Consensus annotation with CellVote¶

CellVote combines results from multiple cell type annotation approaches using a simple majority vote. By aggregating predictions, inconsistent labels can be resolved and the most plausible identity can be assigned to each cluster.

Prerequisites¶

Clustering results should be available in adata.obs (e.g. the leiden field).
At least two independent cell type annotation results need to be stored in adata.obs. Typical methods include scsa_anno, scMulan_anno or GPT-based annotations such as gpt_celltype.
A dictionary of marker genes for each cluster is required. You can generate this with ov.single.get_celltype_marker.

Basic usage¶

import ov

# adata contains clustering results in "leiden"
cv = ov.single.CellVote(adata)
markers = ov.single.get_celltype_marker(adata)

cv.vote(
    clusters_key="leiden",
    cluster_markers=markers,
    celltype_keys=["scsa_annotation", "scMulan_anno"],
)

print(adata.obs["CellVote_celltype"].value_counts())
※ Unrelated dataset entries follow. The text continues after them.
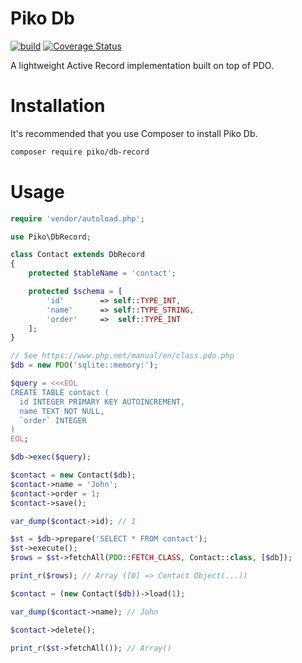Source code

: # Piko Db

[![build](https://github.com/piko-framework/db-record/actions/workflows/php.yml/badge.svg)](https://github.com/piko-framework/db-record/actions/workflows/php.yml)
[![Coverage Status](https://coveralls.io/repos/github/piko-framework/db-record/badge.svg?branch=main)](https://coveralls.io/github/piko-framework/db-record?branch=main)

A lightweight Active Record implementation built on top of PDO.

# Installation

It's recommended that you use Composer to install Piko Db.

```bash
composer require piko/db-record
```

# Usage

```php
require 'vendor/autoload.php';

use Piko\DbRecord;

class Contact extends DbRecord
{
    protected $tableName = 'contact';

    protected $schema = [
        'id'        => self::TYPE_INT,
        'name'      => self::TYPE_STRING,
        'order'     =>  self::TYPE_INT
    ];
}

// See https://www.php.net/manual/en/class.pdo.php
$db = new PDO('sqlite::memory:');

$query = <<<EOL
CREATE TABLE contact (
  id INTEGER PRIMARY KEY AUTOINCREMENT,
  name TEXT NOT NULL,
  `order` INTEGER
)
EOL;

$db->exec($query);

$contact = new Contact($db);
$contact->name = 'John';
$contact->order = 1;
$contact->save();

var_dump($contact->id); // 1

$st = $db->prepare('SELECT * FROM contact');
$st->execute();
$rows = $st->fetchAll(PDO::FETCH_CLASS, Contact::class, [$db]);

print_r($rows); // Array ([0] => Contact Object(...))

$contact = (new Contact($db))->load(1);

var_dump($contact->name); // John

$contact->delete();

print_r($st->fetchAll()); // Array()

```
The final consensus label is stored in adata.obs['CellVote_celltype'].

Advanced options¶

The vote method exposes a few additional arguments:

model, base_url and provider allow you to specify a large language model when using GPT-based annotation as one of the voting sources.
result_key changes the output column name.

cv.vote(
    clusters_key="leiden",
    cluster_markers=markers,
    celltype_keys=["scsa_annotation", "gpt_celltype"],
    model="gpt-3.5-turbo",  # choose any model supported by your provider
    provider="openai",
    result_key="vote_label",
)

Tips¶

Ensure that the marker dictionary contains biologically meaningful genes to help resolve disagreements between annotation methods.
You can inspect adata.obs[['scsa_annotation','scMulan_anno','CellVote_celltype']] to compare individual predictions with the final vote.
Any number of annotation columns can be provided in celltype_keys.